There are a number of places where these records are kept. On a daily level, these records are known as daybooks. There is the sales daybook, which is where a book keeper records sales invoices, usually on the spot sales made by an organization. The sales credit daybook is for sales made on credit, a book that is growing ever more important in an era of credit cards and other payment methods. On the other hand, the purchases daybook is where the bookkeeper records all the purchase invoices, where by the business records the expenses other businesses charge them for daily operations. The purchases debit daybook is where all the purchase debit notes are recorded, a complicated matter that all book keepers should be ready to handle. There is also the cash daybook, wherein all the money in the form of cash or similarly liquid assets are received and spent by a business, which may be split into two separate books, one for cash spent and one for cash received.

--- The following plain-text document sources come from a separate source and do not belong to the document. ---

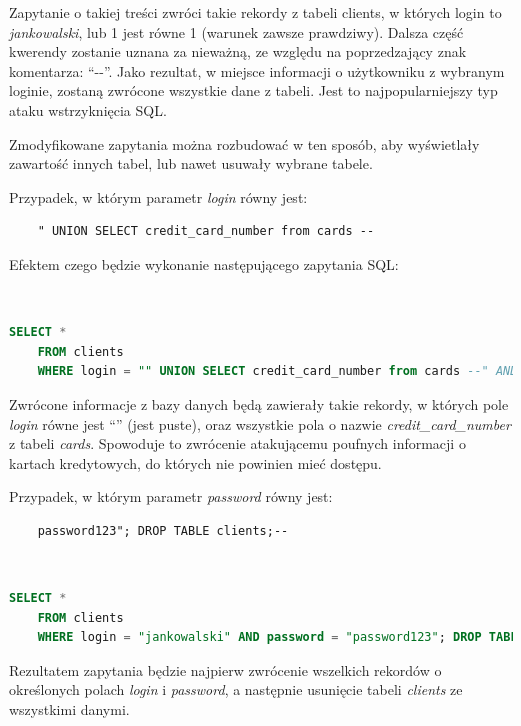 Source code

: \documentclass[12pt,twoside]{article}
\begin{document}
Zapytanie o takiej treści zwróci takie rekordy z tabeli clients, w których login to \emph{jankowalski}, lub 1 jest równe 1 (warunek zawsze prawdziwy). Dalsza część kwerendy zostanie uznana za nieważną, ze względu na poprzedzający znak komentarza: ``-\--''. Jako rezultat, w miejsce informacji o użytkowniku z wybranym loginie, zostaną zwrócone wszystkie dane z tabeli. Jest to najpopularniejszy typ ataku wstrzyknięcia SQL. 

Zmodyfikowane zapytania można rozbudować w ten sposób, aby wyświetlały zawartość innych tabel, lub nawet usuwały wybrane tabele.

Przypadek, w którym parametr \emph{login} równy jest:
\begin{verbatim}
	" UNION SELECT credit_card_number from cards --
\end{verbatim}
Efektem czego będzie wykonanie następującego zapytania SQL:

\

\begin{lstlisting}[language=SQL,caption=Zmodyfikowane zapytanie zwracające wrażliwe dane,label={KodSQL5}]
	SELECT * 
	FROM clients
	WHERE login = "" UNION SELECT credit_card_number from cards --" AND password = "password123"
\end{lstlisting}

Zwrócone informacje z bazy danych będą zawierały takie rekordy, w których pole \emph{login} równe jest ``'' (jest puste), oraz wszystkie pola o nazwie \emph{credit\_card\_number} z tabeli \emph{cards}. Spowoduje to zwrócenie atakującemu poufnych informacji o kartach kredytowych, do których nie powinien mieć dostępu.

Przypadek, w którym parametr \emph{password} równy jest:

\begin{verbatim}
	password123"; DROP TABLE clients;--
\end{verbatim}

\

\begin{lstlisting}[language=SQL,caption=Zmodyfikowane zapytanie usuwające tabelę clients,label={KodSQL6}]
	SELECT * 
	FROM clients
	WHERE login = "jankowalski" AND password = "password123"; DROP TABLE clients;--"
\end{lstlisting}	

Rezultatem zapytania będzie najpierw zwrócenie wszelkich rekordów o określonych polach \emph{login} i \emph{password}, a następnie usunięcie tabeli \emph{clients} ze wszystkimi danymi.
\end{document}
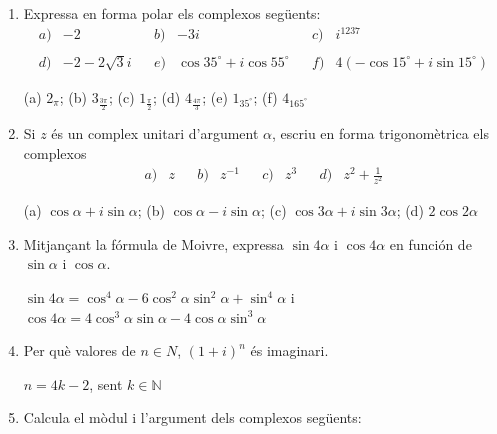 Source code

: \begin{enumerate}
\begin{indicacio}
$x^{2}-(7+3i)x+10+11i=0$
\end{indicacio}

\item Expressa en forma polar els complexos següents:
\[
\begin{array}{llllllll}
a) & -2 &  & b) & -3i &  & c) & i^{1237} \\
&  &  &  &  &  &  &  \\
d) & -2-2\sqrt{3}i &  & e) & \cos 35
^{\circ}
+i\cos 55
^{\circ}
&  & f) & 4(-\cos 15
^{\circ}
+i\sin 15
^{\circ}
)
\end{array}
\]

\begin{indicacio}
(a) $2_{\pi }$; (b) $3_{\frac{3\pi }{2}}$; (c) $1_{\frac{\pi }{
2}}$; (d) $4_{\frac{4\pi }{3}}$; (e) $1_{35
^{\circ}
}$; (f) $4_{165
^{\circ}
}$
\end{indicacio}

\item Si $z$ és un complex unitari d’argument $\alpha $, escriu en
forma trigonomètrica els complexos
\[
\begin{array}{lllllllllll}
a) & z &  & b) & z^{-1} &  & c) & z^{3} &  & d) & z^{2}+\frac{1}{z^{2}}
\end{array}
\]

\begin{indicacio}
(a) $\cos \alpha +i\sin \alpha $; (b) $\cos \alpha -i\sin
\alpha $; (c) $\cos 3\alpha +i\sin 3\alpha $; (d) $2\cos 2\alpha
$
\end{indicacio}

\item Mitjançant la fórmula de Moivre, expressa $\sin 4\alpha $ i $\cos
4\alpha $ en función de $\sin \alpha $ i $\cos \alpha $.

\begin{indicacio}
$\sin 4\alpha =\cos ^{4}\alpha -6\cos ^{2}\alpha \sin
^{2}\alpha +\sin ^{4}\alpha $ i $\cos 4\alpha =4\cos ^{3}\alpha
\sin \alpha -4\cos \alpha \sin ^{3}\alpha $
\end{indicacio}

\item Per què valores de $n\in N$, $(1+i)^{n}$ és imaginari.

\begin{indicacio}
$n=4k-2$, sent $k\in \mathbb{N}$
\end{indicacio}

\item Calcula el mòdul i l’argument dels complexos següents:


\end{enumerate}
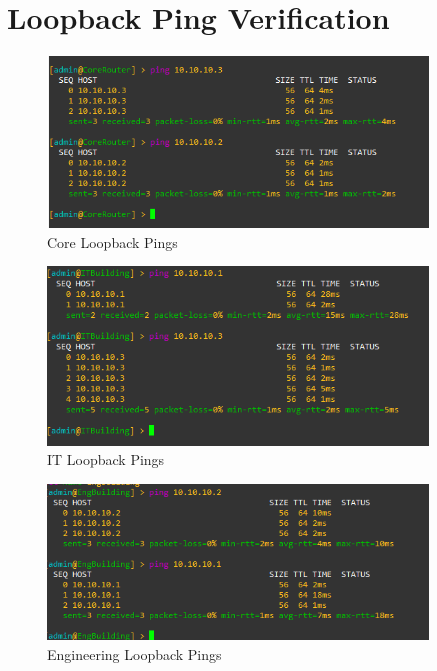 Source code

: \documentclass{article}
\begin{document}
	\section{Loopback Ping Verification}
		\begin{figure}[h!]
			\centering
				\includegraphics[width=0.9\textwidth]{core_loopback_pings}
				\caption{Core Loopback Pings}
		\end{figure}
		\begin{figure}[h!]
			\centering
				\includegraphics[width=0.9\textwidth]{it_loopback_pings}
				\caption{IT Loopback Pings}
		\end{figure}
		\begin{figure}[h!]
			\centering
				\includegraphics[width=0.9\textwidth]{eng_loopback_pings}
				\caption{Engineering Loopback Pings}
		\end{figure}
		\newpage
\end{document}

Of course, the records kept by a bookkeeper are basically just records, usually made on the spot and then recorded into the daybooks at the end of the business day or even an employee’s shift at the workplace. These records are considered the “trial balance stage” of an organization’s transaction records, usually spanning no more than a day or at most a week at a time. The trial balance stage is the first stage of the accounting process, where very little worthwhile information can be found easily, instead requiring a closer look to get a broader picture of the organization’s financial situation.

Income Statements and Balance Sheets

From there, the full depths of the assets transferred tends to call for a business owner or their accountant to actually prepare sound, financially coherent reports about the actual depths of the financial situation of an organization, whatever that situation may be.

From the trial balance stage, an accountant then takes the bookkeeper’s records and transforms them into income statements and balance sheets, both invaluable tools for keeping the full picture of a business visible to its owners and others.